WALTER E. ECKART – 2006
I
En el mundo alocado en el que vivimos, donde muchas
veces sobran las cosas que uno “debe realizar” y falta el tiempo para
“acomodarse interiormente”, para “arreglar y asumir” los muchos o pocos
problemas que podamos tener, una “tregua” muchas veces viene bien. En otros
casos es necesaria.
Ahora
.... ¿Qué es una tregua....?
Bueno, podríamos decir que es fundamentalmente “un
tiempo” que uno mismo lo define, para tener la oportunidad de intentar tomar
distancia de los problemas que “afligen” nuestro interior, para “mirar” sin
miedo nuestras dificultades y reflexionar serenamente sobre alguna forma de
solución posible.
Esto
es más importante todavía cuando las dificultades que tenemos son de carácter
psico-afectivo, es decir, cuando nuestras angustias provienen del desorden de
algunos de nuestros “sentimientos” y experimentamos la angustia, la soledad....
o sentimos que a nadie le importamos, o que somos inútiles para todo, o cuando
hemos fracasado o terminado con una relación sentimental, o cuando nos sentimos
frustrados, o impotentes, o simplemente “embroncados” con todos.... con los
demás, con la vida, con uno mismo, con Dios....etc.
Por
eso, ante un panorama como éste, conviene muchas veces “parar la pelota”....
conviene saber decirnos a nosotros mismos: “Tengo que darme un tiempo para
enfrentar esta situación de una vez por todas, antes de que acabe conmigo”
Esta
sería una muy buena reacción, propia de quien se ejercita en la madurez humana,
no “esquivándole al bulto” sino “enfrentándose a él....
Ahora....
¿Cómo hacer esto...?
Bueno....
la experiencia humana y la reflexión de gente sabia demuestran que hay algunas
reglas prácticas para seguir. Por ejemplo:
REFLOTAR LA ESPERANZA
Se
trata de buscar tener una mirada menos trágica de las cosas que nos afectan,
tratando de entender al mismo tiempo que “existe la posibilidad concreta” de
superarlas. Si anulamos la esperanza, corremos el riesgo de creer que ninguna
solución nos va ayudar. Es como aquello del dicho “El que cree que se va a
morir.... se muere nomás...”
BUSCAR (Y ENCONTRAR) UNA
AYUDA ADECUADA
Frente
a los problemas, normalmente, nadie “sale solo....”. A veces una persona con
quien hablar, un profesional a quien acudir, un ser querido que nos inspire
confianza, un cambio en nuestros horarios y tareas....etc.... a veces todo esto
con frecuencia nos “da una mano.....” que fomentan nuestra esperanza y
facilitan la comprensión de lo que nos pasa.
ELIMINAR LA ANSIEDAD
La ansiedad es como ese impulso que nos hace
querer que todo lo malo que nos pasa sea resuelto de forma inmediata. En
realidad, resolver nuestros propios problemas normalmente nos llevará un “tiempo perseverante” un tanto prolongado.

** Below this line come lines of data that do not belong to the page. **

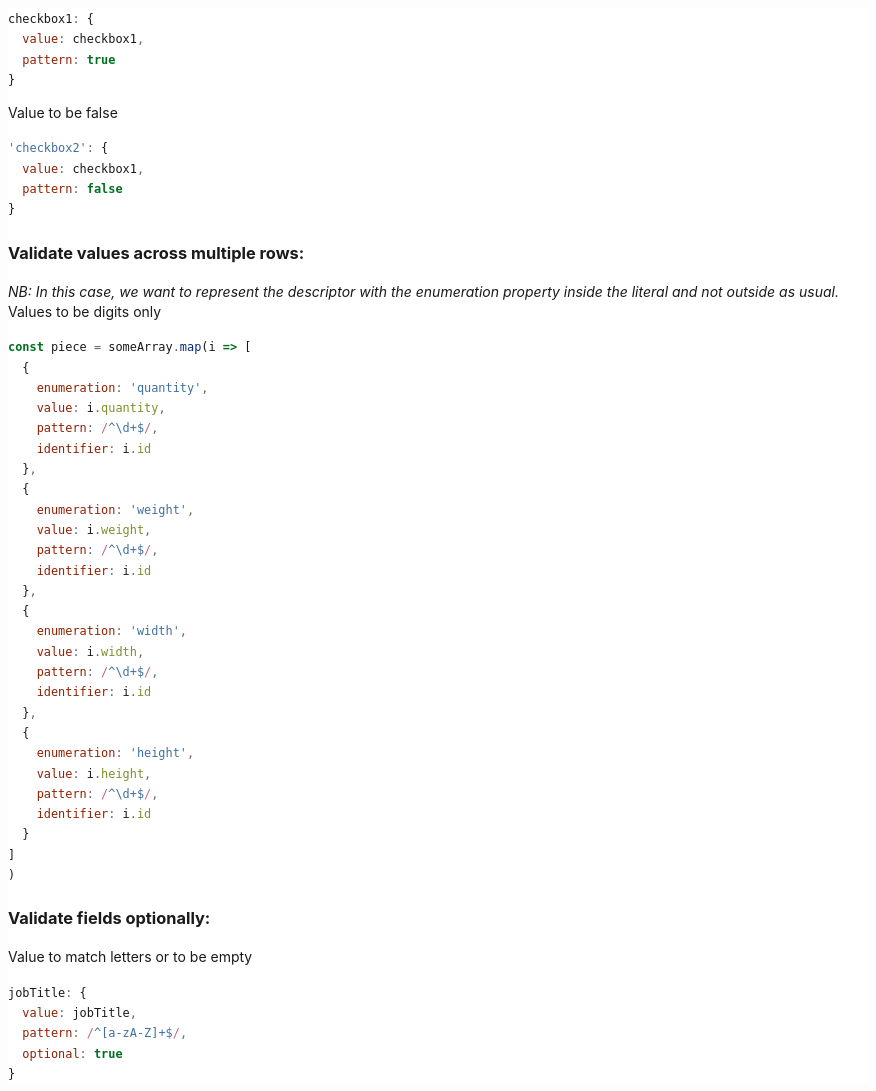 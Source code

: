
 ```javascript
checkbox1: {
  value: checkbox1,
  pattern: true
}
```

Value to be false

```javascript
'checkbox2': {
  value: checkbox1,
  pattern: false
}
```

### Validate values across multiple rows:
*NB: In this case, we want to represent the descriptor with the enumeration property inside the literal and not outside as usual.*  
Values to be digits only

```javascript
const piece = someArray.map(i => [
  {
    enumeration: 'quantity',
    value: i.quantity,
    pattern: /^\d+$/,
    identifier: i.id
  },
  {
    enumeration: 'weight',
    value: i.weight,
    pattern: /^\d+$/,
    identifier: i.id
  },
  {
    enumeration: 'width',
    value: i.width,
    pattern: /^\d+$/,
    identifier: i.id
  },
  {
    enumeration: 'height',
    value: i.height,
    pattern: /^\d+$/,
    identifier: i.id
  }
]
)
```

### Validate fields optionally:
Value to match letters or to be empty
```javascript
jobTitle: {
  value: jobTitle,
  pattern: /^[a-zA-Z]+$/,
  optional: true
}
```
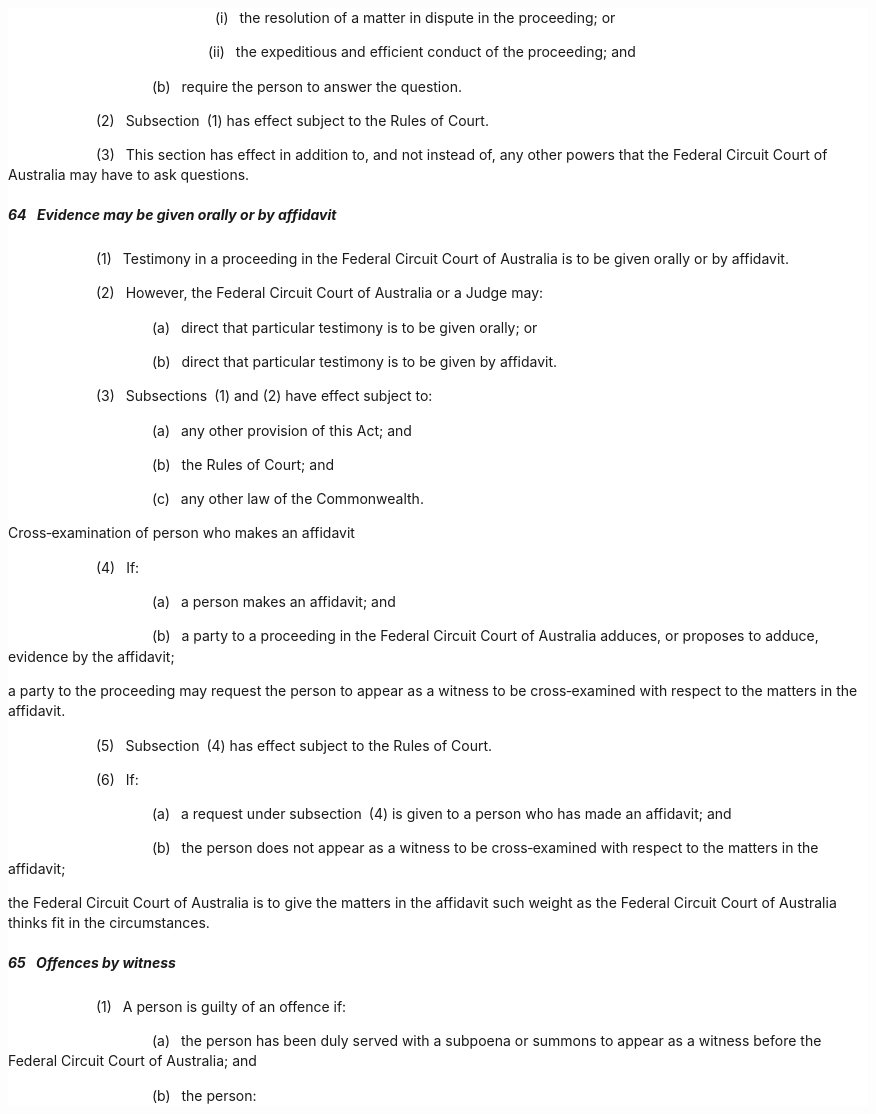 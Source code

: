                               (i)  the resolution of a matter in dispute in the proceeding; or

                             (ii)  the expeditious and efficient conduct of the proceeding; and

                     (b)  require the person to answer the question.

             (2)  Subsection (1) has effect subject to the Rules of Court.

             (3)  This section has effect in addition to, and not instead of, any other powers that the Federal Circuit Court of Australia may have to ask questions.

##### <a id="64"></a>64  Evidence may be given orally or by affidavit

             (1)  Testimony in a proceeding in the Federal Circuit Court of Australia is to be given orally or by affidavit.

             (2)  However, the Federal Circuit Court of Australia or a Judge may:

                     (a)  direct that particular testimony is to be given orally; or

                     (b)  direct that particular testimony is to be given by affidavit.

             (3)  Subsections (1) and (2) have effect subject to:

                     (a)  any other provision of this Act; and

                     (b)  the Rules of Court; and

                     (c)  any other law of the Commonwealth.

Cross‑examination of person who makes an affidavit 

             (4)  If:

                     (a)  a person makes an affidavit; and

                     (b)  a party to a proceeding in the Federal Circuit Court of Australia adduces, or proposes to adduce, evidence by the affidavit;

a party to the proceeding may request the person to appear as a witness to be cross‑examined with respect to the matters in the affidavit.

             (5)  Subsection (4) has effect subject to the Rules of Court.

             (6)  If:

                     (a)  a request under subsection (4) is given to a person who has made an affidavit; and

                     (b)  the person does not appear as a witness to be cross‑examined with respect to the matters in the affidavit;

the Federal Circuit Court of Australia is to give the matters in the affidavit such weight as the Federal Circuit Court of Australia thinks fit in the circumstances.

##### <a id="65"></a>65  Offences by witness

             (1)  A person is guilty of an offence if:

                     (a)  the person has been duly served with a subpoena or summons to appear as a witness before the Federal Circuit Court of Australia; and

                     (b)  the person:
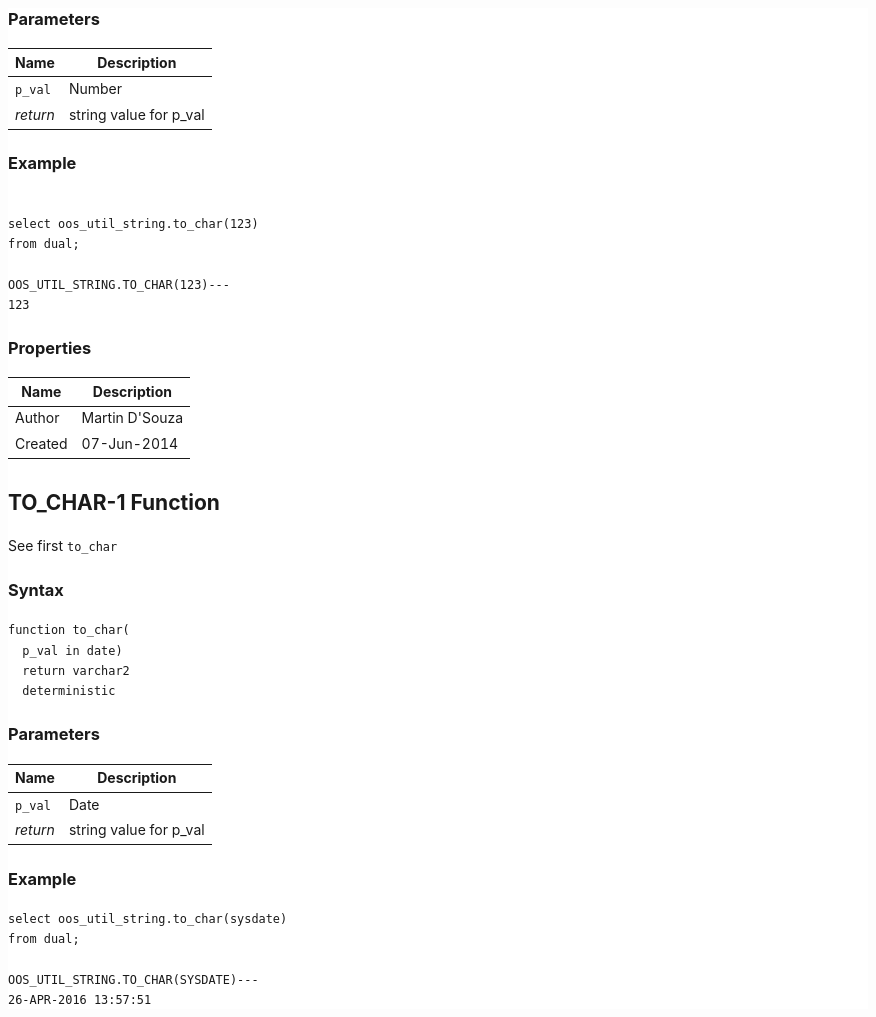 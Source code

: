 ### Parameters
Name | Description
--- | ---
`p_val` | Number
*return* | string value for p_val
 
 


### Example
```plsql

select oos_util_string.to_char(123)
from dual;

OOS_UTIL_STRING.TO_CHAR(123)---
123
```


### Properties
Name | Description
--- | ---
Author | Martin D'Souza
Created | 07-Jun-2014


 
## TO_CHAR-1 Function<a name="to_char-1"></a>


<p>
<p>See first <code>to_char</code></p>
</p>

### Syntax
```plsql
function to_char(
  p_val in date)
  return varchar2
  deterministic
```

### Parameters
Name | Description
--- | ---
`p_val` | Date
*return* | string value for p_val
 
 


### Example
```plsql
select oos_util_string.to_char(sysdate)
from dual;

OOS_UTIL_STRING.TO_CHAR(SYSDATE)---
26-APR-2016 13:57:51
```
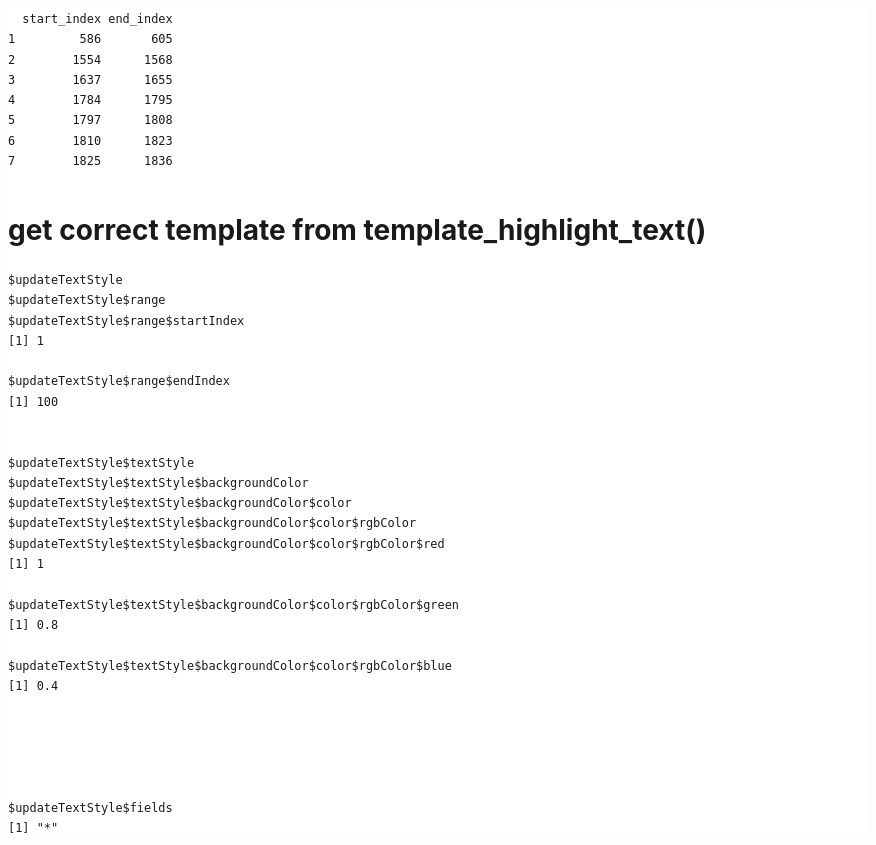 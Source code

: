 
      start_index end_index
    1         586       605
    2        1554      1568
    3        1637      1655
    4        1784      1795
    5        1797      1808
    6        1810      1823
    7        1825      1836

# get correct template from template_highlight_text()

    $updateTextStyle
    $updateTextStyle$range
    $updateTextStyle$range$startIndex
    [1] 1
    
    $updateTextStyle$range$endIndex
    [1] 100
    
    
    $updateTextStyle$textStyle
    $updateTextStyle$textStyle$backgroundColor
    $updateTextStyle$textStyle$backgroundColor$color
    $updateTextStyle$textStyle$backgroundColor$color$rgbColor
    $updateTextStyle$textStyle$backgroundColor$color$rgbColor$red
    [1] 1
    
    $updateTextStyle$textStyle$backgroundColor$color$rgbColor$green
    [1] 0.8
    
    $updateTextStyle$textStyle$backgroundColor$color$rgbColor$blue
    [1] 0.4
    
    
    
    
    
    $updateTextStyle$fields
    [1] "*"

Es como que necesitamos comprender que debemos ir paso a paso, gradualmente,
perseverantemente pero –al mismo tiempo- sin enloquecernos, sin “sobre
exigirnos”..... La ansiedad, si la dejamos crecer, puede convertirse en uno de
los peores enemigos para nuestro bienestar.
SINCERARSE
Se
trata de aprender a no mentirse a “uno mismo”.
En general, cuando padecemos problemas interiores, cuando las cosas que
nos pasan abruman nuestras vidas y parece que ya no “podemos más”, se suele presentar la tentación de “negar”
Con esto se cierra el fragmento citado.